(What to work on):
Scan the data below and pick out the lines containing the word "propto".

══════════

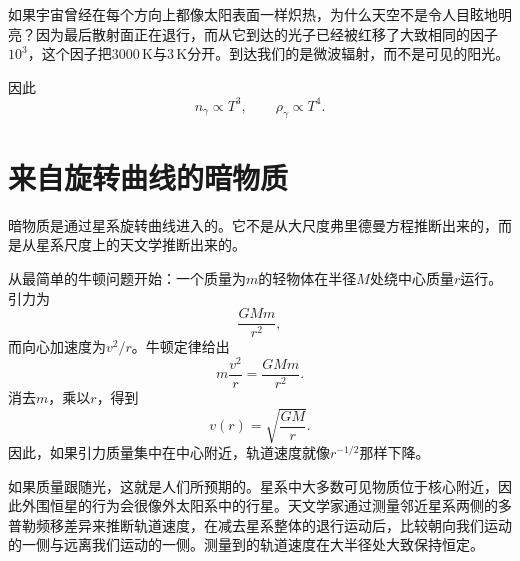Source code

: 如果宇宙曾经在每个方向上都像太阳表面一样炽热，为什么天空不是令人目眩地明亮？因为最后散射面正在退行，而从它到达的光子已经被红移了大致相同的因子\(10^3\)，这个因子把\(3000\,\mathrm K\)与\(3\,\mathrm K\)分开。到达我们的是微波辐射，而不是可见的阳光。

\begin{classroomqa}
\end{classroomqa}

\begin{classroomqa}
\end{classroomqa}

因此
\begin{equation}
n_\gamma\propto T^3,
\qquad
\rho_\gamma\propto T^4.
\end{equation}

\section{来自旋转曲线的暗物质}

暗物质是通过星系旋转曲线进入的。它不是从大尺度弗里德曼方程推断出来的，而是从星系尺度上的天文学推断出来的。

从最简单的牛顿问题开始：一个质量为\(m\)的轻物体在半径\(M\)处绕中心质量\(r\)运行。引力为
\begin{equation}
\frac{GMm}{r^2},
\end{equation}
而向心加速度为\(v^2/r\)。牛顿定律给出
\begin{equation}
m\frac{v^2}{r}=\frac{GMm}{r^2}.
\end{equation}
消去\(m\)，乘以\(r\)，得到
\begin{equation}
v(r)=\sqrt{\frac{GM}{r}}.
\end{equation}
因此，如果引力质量集中在中心附近，轨道速度就像\(r^{-1/2}\)那样下降。

如果质量跟随光，这就是人们所预期的。星系中大多数可见物质位于核心附近，因此外围恒星的行为会很像外太阳系中的行星。天文学家通过测量邻近星系两侧的多普勒频移差异来推断轨道速度，在减去星系整体的退行运动后，比较朝向我们运动的一侧与远离我们运动的一侧。测量到的轨道速度在大半径处大致保持恒定。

══════════

(Solved exercise):
n_\gamma\propto T^3,
\rho_\gamma\propto T^4.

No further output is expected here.